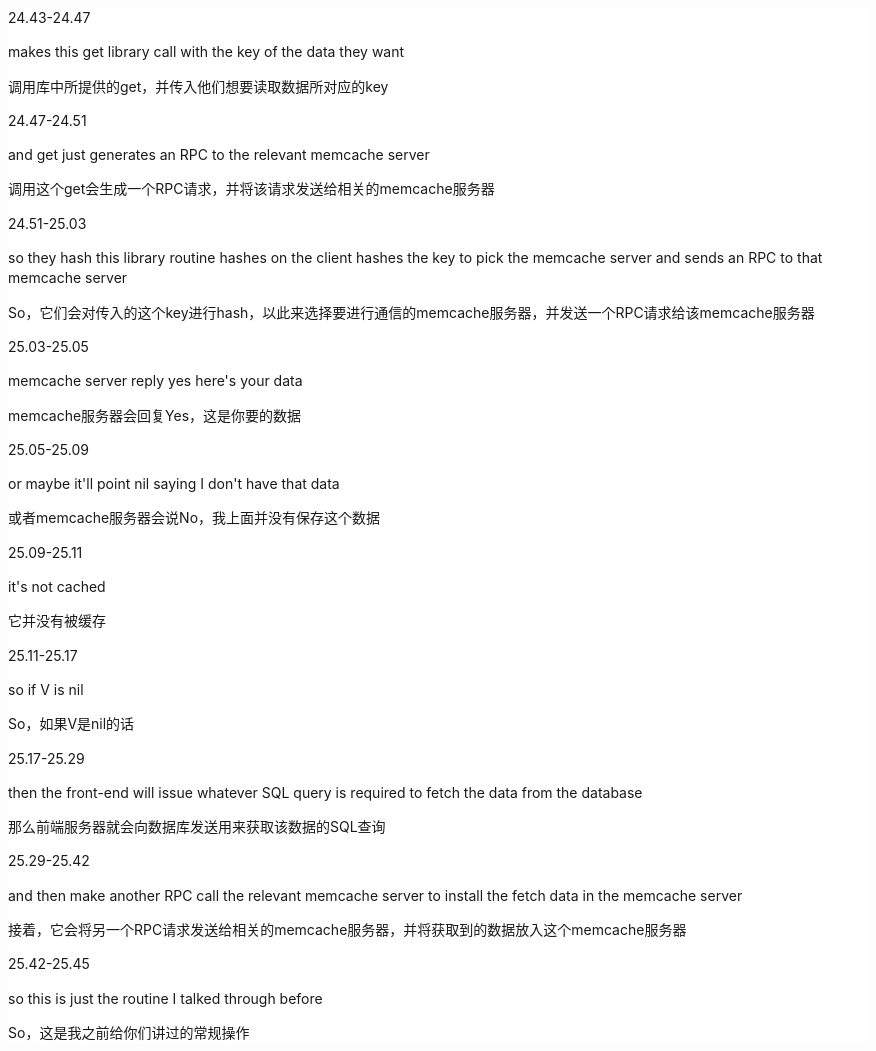 24.43-24.47

makes this get library call with the key of the data they want 

调用库中所提供的get，并传入他们想要读取数据所对应的key

24.47-24.51

and get just generates an RPC to the relevant memcache server

调用这个get会生成一个RPC请求，并将该请求发送给相关的memcache服务器

24.51-25.03

so they hash this library routine hashes on the client hashes the key to pick the memcache server and sends an RPC to that memcache server

So，它们会对传入的这个key进行hash，以此来选择要进行通信的memcache服务器，并发送一个RPC请求给该memcache服务器

25.03-25.05

memcache server reply yes here's your data

memcache服务器会回复Yes，这是你要的数据

25.05-25.09

or maybe it'll point nil saying I don't have that data 

或者memcache服务器会说No，我上面并没有保存这个数据

25.09-25.11

it's not cached 

它并没有被缓存




25.11-25.17

so  if V is nil

So，如果V是nil的话




25.17-25.29

then the front-end will issue whatever SQL query is required to fetch the data from the database

那么前端服务器就会向数据库发送用来获取该数据的SQL查询

25.29-25.42

 and then make another RPC call the relevant memcache server to install the fetch data in the memcache server 

接着，它会将另一个RPC请求发送给相关的memcache服务器，并将获取到的数据放入这个memcache服务器

25.42-25.45

so this is just the routine I talked through before

So，这是我之前给你们讲过的常规操作
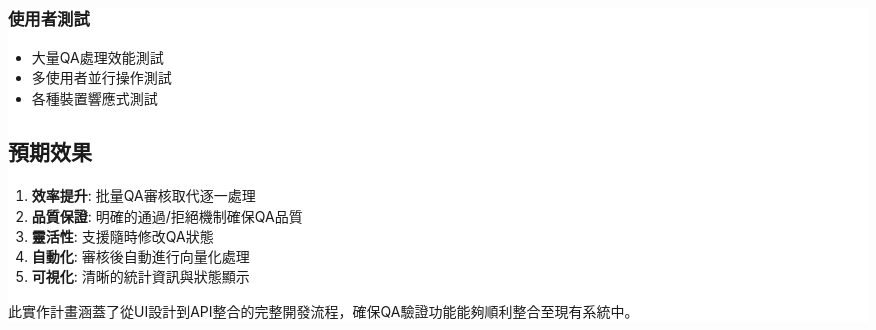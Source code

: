 ### 使用者測試
- 大量QA處理效能測試
- 多使用者並行操作測試
- 各種裝置響應式測試

## 預期效果
1. **效率提升**: 批量QA審核取代逐一處理
2. **品質保證**: 明確的通過/拒絕機制確保QA品質
3. **靈活性**: 支援隨時修改QA狀態
4. **自動化**: 審核後自動進行向量化處理
5. **可視化**: 清晰的統計資訊與狀態顯示

此實作計畫涵蓋了從UI設計到API整合的完整開發流程，確保QA驗證功能能夠順利整合至現有系統中。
----------
• WHAT YOU SHOULD DO
Restate word for word the entries above, starting at the line with "it's not cached" and ending at the line with "and then make", inclusive, and no others.

• TASK RESULT
it's not cached 

它并没有被缓存




25.11-25.17

so  if V is nil

So，如果V是nil的话




25.17-25.29

then the front-end will issue whatever SQL query is required to fetch the data from the database

那么前端服务器就会向数据库发送用来获取该数据的SQL查询

25.29-25.42

 and then make another RPC call the relevant memcache server to install the fetch data in the memcache server 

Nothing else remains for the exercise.